Product Context
StyleSnap is a shopping app where users search using text, images, or both (for example, uploading a photo of shoes and adding “similar but cheaper”). Design the end-to-end multimodal retrieval and ranking system that returns relevant products from a large catalog.
Scale
| Signal | Value |
|---|
| DAU | 35M |
| Peak search QPS | 180K |
| Product catalog | 120M active SKUs |
| New/updated items per day | 4M |
| Queries with image input | 22% |
| Per-request latency budget (p99) | 250ms end-to-end |
Task
- Clarify the product requirements and success metrics for multimodal search.

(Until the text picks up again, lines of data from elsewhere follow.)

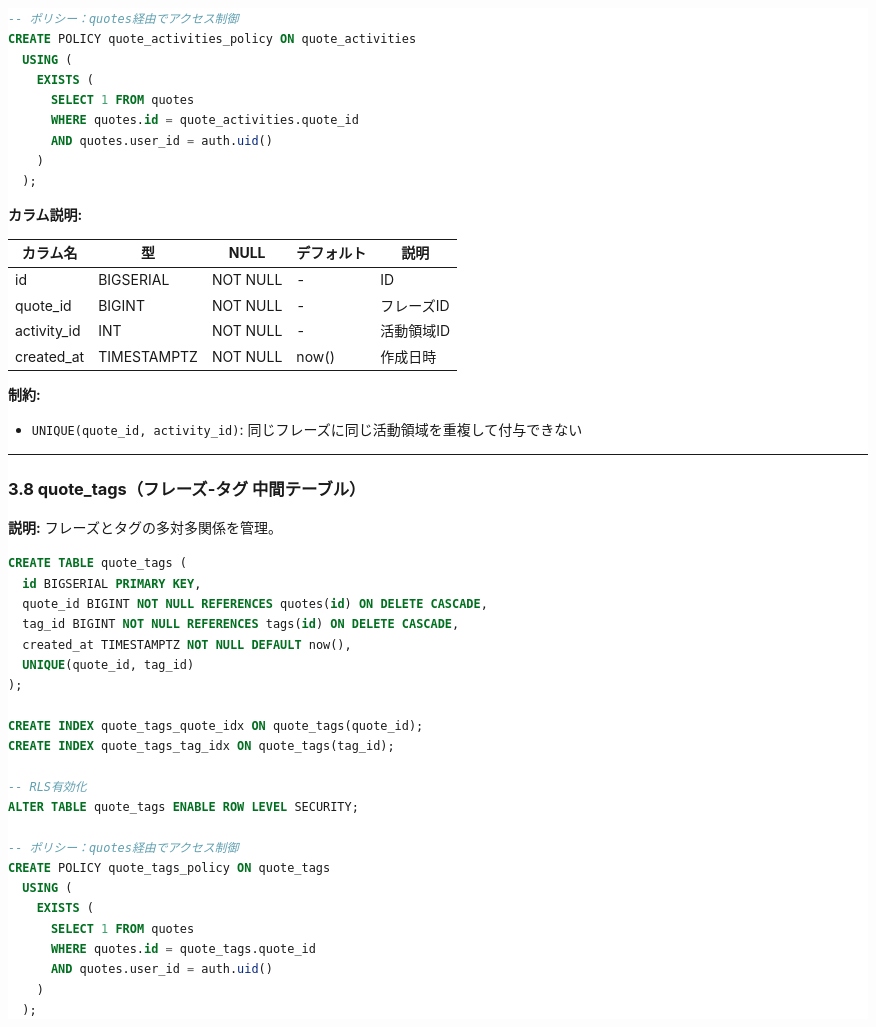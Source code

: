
 ```sql
-- ポリシー：quotes経由でアクセス制御
CREATE POLICY quote_activities_policy ON quote_activities
  USING (
    EXISTS (
      SELECT 1 FROM quotes
      WHERE quotes.id = quote_activities.quote_id
      AND quotes.user_id = auth.uid()
    )
  );
```

**カラム説明:**

| カラム名 | 型 | NULL | デフォルト | 説明 |
|---------|-----|------|-----------|------|
| id | BIGSERIAL | NOT NULL | - | ID |
| quote_id | BIGINT | NOT NULL | - | フレーズID |
| activity_id | INT | NOT NULL | - | 活動領域ID |
| created_at | TIMESTAMPTZ | NOT NULL | now() | 作成日時 |

**制約:**

- `UNIQUE(quote_id, activity_id)`: 同じフレーズに同じ活動領域を重複して付与できない

---

### 3.8 quote_tags（フレーズ-タグ 中間テーブル）

**説明:** フレーズとタグの多対多関係を管理。

```sql
CREATE TABLE quote_tags (
  id BIGSERIAL PRIMARY KEY,
  quote_id BIGINT NOT NULL REFERENCES quotes(id) ON DELETE CASCADE,
  tag_id BIGINT NOT NULL REFERENCES tags(id) ON DELETE CASCADE,
  created_at TIMESTAMPTZ NOT NULL DEFAULT now(),
  UNIQUE(quote_id, tag_id)
);

CREATE INDEX quote_tags_quote_idx ON quote_tags(quote_id);
CREATE INDEX quote_tags_tag_idx ON quote_tags(tag_id);

-- RLS有効化
ALTER TABLE quote_tags ENABLE ROW LEVEL SECURITY;

-- ポリシー：quotes経由でアクセス制御
CREATE POLICY quote_tags_policy ON quote_tags
  USING (
    EXISTS (
      SELECT 1 FROM quotes
      WHERE quotes.id = quote_tags.quote_id
      AND quotes.user_id = auth.uid()
    )
  );
```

- Propose a multi-stage architecture for retrieval, ranking, and re-ranking at this scale.
- Choose model families for each stage and explain how text, image, and metadata signals are combined.
- Design the offline and online data pipelines, including feature storage, training cadence, and index refresh.
- Define offline evaluation, online experimentation, and monitoring for drift, skew, and quality regressions.
- Identify key failure modes, fallback behavior, and cost/latency tradeoffs.
Constraints
- The system must support text-only, image-only, and text+image queries in one API.
- Raw image models larger than 1 GB cannot run synchronously per request for cost reasons.
- Newly added products should become searchable within 15 minutes.
- The marketplace has strict policy filters: blocked brands, unsafe content, and region-specific compliance rules must be enforced before final ranking.
- Mobile clients are sensitive to tail latency; p99 above 250ms causes measurable search abandonment.